99In my view, and taking into account all of Hilary’s evidence, including cross-examination, she failed to prove even on her own case, that there was an express oral agreement reached between the four individuals in the terms alleged in the statement of claim. The alleged agreement as to co-ownership was not reduced to writing. This then leaves the question as to whether such an agreement can be inferred by reason of the parties’ conduct and the surrounding circumstances.

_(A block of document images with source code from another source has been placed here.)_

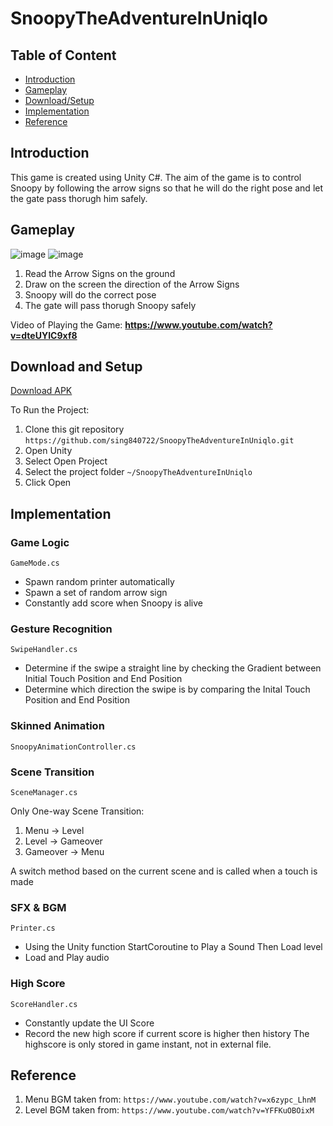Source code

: # SnoopyTheAdventureInUniqlo
## Table of Content
* [Introduction](#introduction)
* [Gameplay](#gameplay)
* [Download/Setup](#download-and-setup)
* [Implementation](#implementation)
* [Reference](#reference)

## Introduction
This game is created using Unity C#. The aim of the game is to control Snoopy by following the arrow signs so that he will do the right pose and let the gate pass thorugh him safely.

## Gameplay
![image](https://user-images.githubusercontent.com/9387781/68892906-ea9eab80-071b-11ea-91b9-a39be4abb5c9.png)
![image](https://user-images.githubusercontent.com/9387781/68905062-cea90300-0737-11ea-9ed3-00e78c37de2e.png)
1. Read the Arrow Signs on the ground
2. Draw on the screen the direction of the Arrow Signs
3. Snoopy will do the correct pose
4. The gate will pass thorugh Snoopy safely

Video of Playing the Game: **https://www.youtube.com/watch?v=dteUYIC9xf8**

## Download and Setup
[Download APK](https://drive.google.com/open?id=1OlmOLiPiV_8hWz28bV9pCWCmoL3Cf5tO)

To Run the Project: 
1. Clone this git repository ``https://github.com/sing840722/SnoopyTheAdventureInUniqlo.git``
2. Open Unity
3. Select Open Project
4. Select the project folder ``~/SnoopyTheAdventureInUniqlo``
5. Click Open

## Implementation
### Game Logic
`GameMode.cs`
* Spawn random printer automatically
* Spawn a set of random arrow sign
* Constantly add score when Snoopy is alive

### Gesture Recognition
`SwipeHandler.cs`
* Determine if the swipe a straight line by checking the Gradient between Initial Touch Position and End Position
* Determine which direction the swipe is by comparing the Inital Touch Position and End Position

### Skinned Animation
`SnoopyAnimationController.cs`

### Scene Transition
`SceneManager.cs`

Only One-way Scene Transition:
1. Menu -> Level
2. Level -> Gameover
3. Gameover -> Menu

A switch method based on the current scene and is called when a touch is made

### SFX & BGM
`Printer.cs`
* Using the Unity function StartCoroutine to Play a Sound Then Load level
* Load and Play audio

### High Score
`ScoreHandler.cs`
* Constantly update the UI Score
* Record the new high score if current score is higher then history
The highscore is only stored in game instant, not in external file.

## Reference
1. Menu BGM taken from: `https://www.youtube.com/watch?v=x6zypc_LhnM`
2. Level BGM taken from: `https://www.youtube.com/watch?v=YFFKuOBOixM`
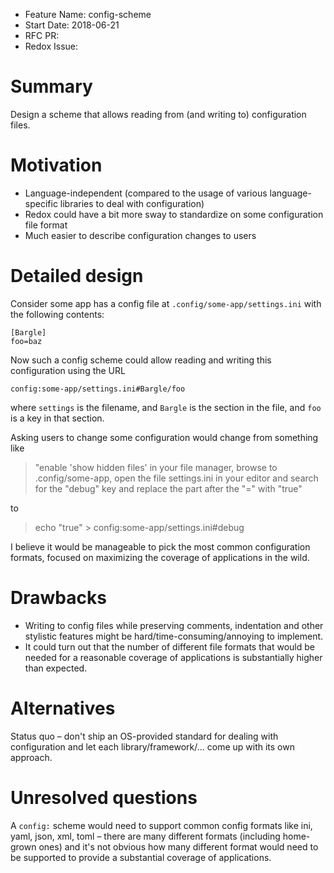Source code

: - Feature Name: config-scheme
- Start Date: 2018-06-21
- RFC PR:
- Redox Issue:

# Summary
[summary]: #summary

Design a scheme that allows reading from (and writing to) configuration files.

# Motivation
[motivation]: #motivation

- Language-independent (compared to the usage of various language-specific libraries to deal with configuration)
- Redox could have a bit more sway to standardize on some configuration file format 
- Much easier to describe configuration changes to users

# Detailed design
[design]: #detailed-design

Consider some app has a config file at `.config/some-app/settings.ini` with the following contents:

    [Bargle]
    foo=baz

Now such a config scheme could allow reading and writing this configuration using the URL

    config:some-app/settings.ini#Bargle/foo

where `settings` is the filename, and `Bargle` is the section in the file, and `foo` is a key in that section.

Asking users to change some configuration would change from something like

  > "enable 'show hidden files' in your file manager, browse to .config/some-app, open the file settings.ini in your editor and search for the "debug" key and replace the part after the "=" with "true"

to

  > echo "true" > config:some-app/settings.ini#debug

I believe it would be manageable to pick the most common configuration formats, focused on maximizing the coverage of applications in the wild.

# Drawbacks
[drawbacks]: #drawbacks

- Writing to config files while preserving comments, indentation and other stylistic features might be hard/time-consuming/annoying to implement.
- It could turn out that the number of different file formats that would be needed for a reasonable coverage of applications is substantially higher than expected.

# Alternatives
[alternatives]: #alternatives

Status quo – don't ship an OS-provided standard for dealing with configuration and let each library/framework/... come up with its own approach.

# Unresolved questions
[unresolved]: #unresolved-questions

A `config:` scheme would need to support common config formats like ini, yaml, json, xml, toml – there are many different formats (including home-grown ones) and it's not obvious how many different format would need to be supported to provide a substantial coverage of applications.
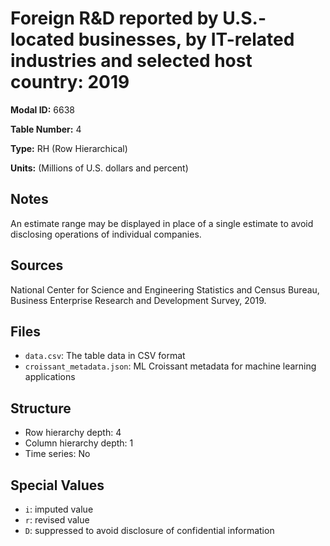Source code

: # Foreign R&D reported by U.S.-located businesses, by IT-related industries and selected host country: 2019 

**Modal ID:** 6638

**Table Number:** 4

**Type:** RH (Row Hierarchical)

**Units:** (Millions of U.S. dollars and percent)

## Notes

An estimate range may be displayed in place of a single estimate to avoid disclosing operations of individual companies.

## Sources

National Center for Science and Engineering Statistics and Census Bureau, Business Enterprise Research and Development Survey, 2019.

## Files

- `data.csv`: The table data in CSV format
- `croissant_metadata.json`: ML Croissant metadata for machine learning applications

## Structure

- Row hierarchy depth: 4
- Column hierarchy depth: 1
- Time series: No

## Special Values

- `i`: imputed value
- `r`: revised value
- `D`: suppressed to avoid disclosure of confidential information
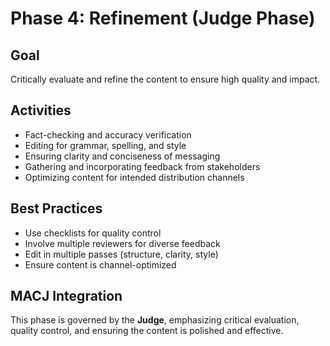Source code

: # Phase 4: Refinement (Judge Phase)

## Goal
Critically evaluate and refine the content to ensure high quality and impact.

## Activities
- Fact-checking and accuracy verification
- Editing for grammar, spelling, and style
- Ensuring clarity and conciseness of messaging
- Gathering and incorporating feedback from stakeholders
- Optimizing content for intended distribution channels

## Best Practices
- Use checklists for quality control
- Involve multiple reviewers for diverse feedback
- Edit in multiple passes (structure, clarity, style)
- Ensure content is channel-optimized

## MACJ Integration
This phase is governed by the **Judge**, emphasizing critical evaluation, quality control, and ensuring the content is polished and effective. 
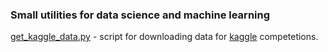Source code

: ### Small utilities for data science and machine learning

[get_kaggle_data.py](https://github.com/aprotopopov/ds_utils/blob/master/get_kaggle_data.py) - script for downloading data for [kaggle](https://www.kaggle.com/) competetions.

100Both Melissa and Stephen denied that there was any agreement to give Jill and Hilary a third ownership in the property. They were adamant that the property was to be owned by Melissa and her alone. I accept and prefer their evidence given my views about Hilary’s credibility. I also accept Melissa’s and Ricky’s evidence that Jill told them that the property was Melissa’s, and if Melissa ever wanted her house back, she could have it back. Hilary denied these conversations took place but given my findings relating to her credit, I prefer and accept both the evidence of Melissa and Ricky on this topic. I also accept the evidence given by Mary Martin that Jill told her that the property was Melissa’s house.
101The defendant noted that despite being told in March and April 2021 that Melissa would have to sell the property, neither in her text message responses nor as Hilary conceded in cross-examination, in any conversation did she say to Melissa or Stephen that she was a part owner of the property. As Almond J said in Sobey v Sobey:[60]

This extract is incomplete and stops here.